* [Exercise requirements]
Begin at the line that contains "## 📥 Forms and Select Boxes" and repeat every line from there to the end of the records below, inclusive, without adding any other line.

Source records:
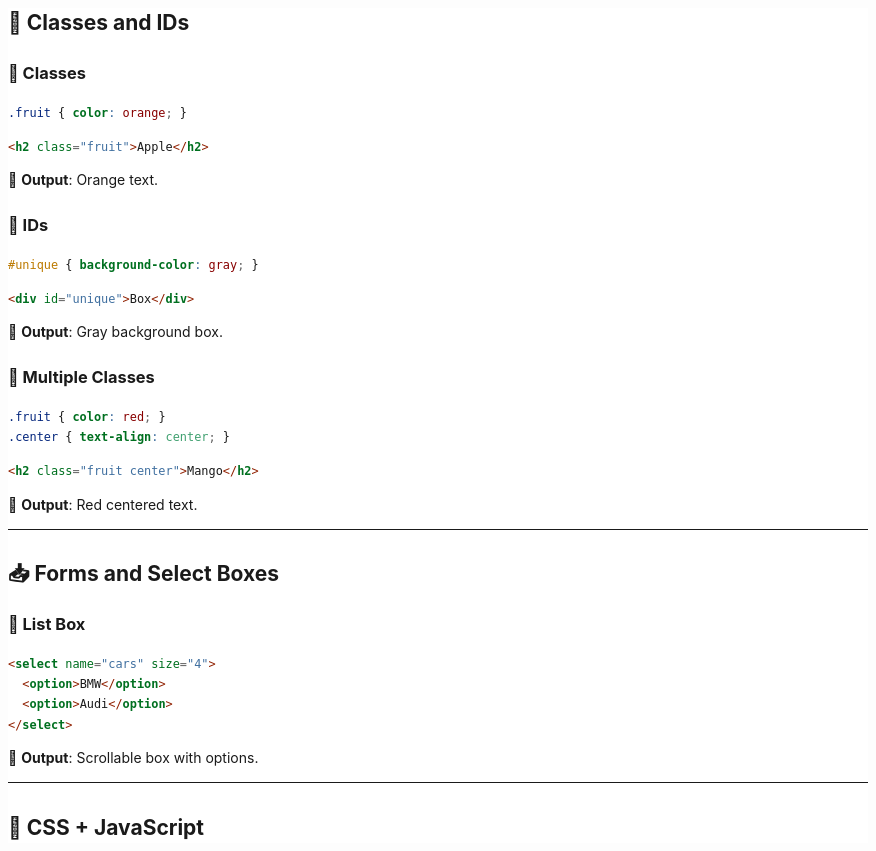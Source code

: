 ## 🧩 Classes and IDs

### 🔹 Classes

```css
.fruit { color: orange; }
```

```html
<h2 class="fruit">Apple</h2>
```

🔸 **Output**: Orange text.

### 🔹 IDs

```css
#unique { background-color: gray; }
```

```html
<div id="unique">Box</div>
```

🔸 **Output**: Gray background box.

### 🔹 Multiple Classes

```css
.fruit { color: red; }
.center { text-align: center; }
```

```html
<h2 class="fruit center">Mango</h2>
```

🔸 **Output**: Red centered text.

---

## 📥 Forms and Select Boxes

### 🔹 List Box

```html
<select name="cars" size="4">
  <option>BMW</option>
  <option>Audi</option>
</select>
```

🔸 **Output**: Scrollable box with options.

---

## 🧠 CSS + JavaScript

* [Answer box]
## 📥 Forms and Select Boxes

### 🔹 List Box

```html
<select name="cars" size="4">
  <option>BMW</option>
  <option>Audi</option>
</select>
```

🔸 **Output**: Scrollable box with options.

---

## 🧠 CSS + JavaScript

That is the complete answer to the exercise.